- About this task -
The task calls for each line of the records below in which the word "could" appears.

- Source data -

•••

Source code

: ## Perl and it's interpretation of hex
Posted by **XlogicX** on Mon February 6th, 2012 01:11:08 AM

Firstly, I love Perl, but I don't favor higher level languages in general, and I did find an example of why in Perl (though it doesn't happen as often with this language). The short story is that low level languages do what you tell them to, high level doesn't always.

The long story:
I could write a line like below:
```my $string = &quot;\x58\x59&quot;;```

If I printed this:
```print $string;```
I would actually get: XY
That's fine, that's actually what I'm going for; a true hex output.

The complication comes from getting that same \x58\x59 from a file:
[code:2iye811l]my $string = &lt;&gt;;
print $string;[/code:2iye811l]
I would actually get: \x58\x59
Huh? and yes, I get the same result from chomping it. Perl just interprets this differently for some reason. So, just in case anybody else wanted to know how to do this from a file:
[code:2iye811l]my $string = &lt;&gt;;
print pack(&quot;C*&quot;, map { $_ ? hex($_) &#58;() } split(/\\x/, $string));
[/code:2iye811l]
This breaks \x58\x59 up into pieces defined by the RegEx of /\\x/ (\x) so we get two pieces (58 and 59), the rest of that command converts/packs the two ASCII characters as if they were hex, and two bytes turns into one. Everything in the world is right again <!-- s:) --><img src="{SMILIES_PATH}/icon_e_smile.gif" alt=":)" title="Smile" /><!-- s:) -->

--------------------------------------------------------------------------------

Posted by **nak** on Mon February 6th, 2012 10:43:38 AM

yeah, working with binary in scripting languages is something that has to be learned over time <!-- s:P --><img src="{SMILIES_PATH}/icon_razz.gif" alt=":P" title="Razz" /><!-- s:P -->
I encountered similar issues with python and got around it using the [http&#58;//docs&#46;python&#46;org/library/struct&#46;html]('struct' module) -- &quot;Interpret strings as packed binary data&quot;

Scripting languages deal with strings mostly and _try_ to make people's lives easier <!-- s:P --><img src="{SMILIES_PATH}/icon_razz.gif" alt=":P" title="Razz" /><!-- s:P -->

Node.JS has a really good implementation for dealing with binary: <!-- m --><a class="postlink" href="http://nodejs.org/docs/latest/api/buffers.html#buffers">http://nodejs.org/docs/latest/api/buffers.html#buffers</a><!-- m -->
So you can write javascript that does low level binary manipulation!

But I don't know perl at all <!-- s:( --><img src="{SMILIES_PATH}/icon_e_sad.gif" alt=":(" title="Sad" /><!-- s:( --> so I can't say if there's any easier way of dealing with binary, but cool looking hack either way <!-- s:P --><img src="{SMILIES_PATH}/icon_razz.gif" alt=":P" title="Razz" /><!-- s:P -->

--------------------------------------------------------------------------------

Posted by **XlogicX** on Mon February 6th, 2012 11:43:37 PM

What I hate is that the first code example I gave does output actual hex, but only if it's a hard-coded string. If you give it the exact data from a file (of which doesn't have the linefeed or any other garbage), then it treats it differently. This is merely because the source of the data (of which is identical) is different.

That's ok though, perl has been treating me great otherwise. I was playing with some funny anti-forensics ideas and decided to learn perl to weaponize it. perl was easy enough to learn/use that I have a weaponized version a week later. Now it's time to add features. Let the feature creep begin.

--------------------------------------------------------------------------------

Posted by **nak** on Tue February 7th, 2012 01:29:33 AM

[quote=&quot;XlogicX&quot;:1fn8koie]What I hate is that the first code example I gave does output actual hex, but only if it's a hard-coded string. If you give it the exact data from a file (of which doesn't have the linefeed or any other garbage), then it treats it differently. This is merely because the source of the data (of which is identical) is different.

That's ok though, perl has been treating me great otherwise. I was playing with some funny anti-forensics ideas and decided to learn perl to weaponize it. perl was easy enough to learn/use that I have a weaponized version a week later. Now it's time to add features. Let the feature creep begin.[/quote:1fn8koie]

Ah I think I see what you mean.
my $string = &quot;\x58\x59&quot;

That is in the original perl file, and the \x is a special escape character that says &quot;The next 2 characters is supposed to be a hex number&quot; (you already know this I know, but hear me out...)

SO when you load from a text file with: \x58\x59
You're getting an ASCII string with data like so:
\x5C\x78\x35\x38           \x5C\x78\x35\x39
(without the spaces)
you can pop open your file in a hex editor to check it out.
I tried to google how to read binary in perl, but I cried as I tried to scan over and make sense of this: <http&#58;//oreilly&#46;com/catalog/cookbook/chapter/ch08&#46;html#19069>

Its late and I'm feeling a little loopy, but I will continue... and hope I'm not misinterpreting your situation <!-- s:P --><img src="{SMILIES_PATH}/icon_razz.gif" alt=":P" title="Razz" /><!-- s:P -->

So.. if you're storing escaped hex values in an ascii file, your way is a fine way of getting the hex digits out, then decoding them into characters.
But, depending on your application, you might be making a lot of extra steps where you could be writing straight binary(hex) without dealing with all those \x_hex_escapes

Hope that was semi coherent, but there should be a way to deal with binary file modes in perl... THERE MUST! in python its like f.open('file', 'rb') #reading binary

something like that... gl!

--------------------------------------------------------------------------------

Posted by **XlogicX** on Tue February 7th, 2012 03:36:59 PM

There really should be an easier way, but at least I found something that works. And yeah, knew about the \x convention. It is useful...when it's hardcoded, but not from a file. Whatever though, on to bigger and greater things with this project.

•••

- Problem solution -
I could write a line like below:
But, depending on your application, you might be making a lot of extra steps where you could be writing straight binary(hex) without dealing with all those \x_hex_escapes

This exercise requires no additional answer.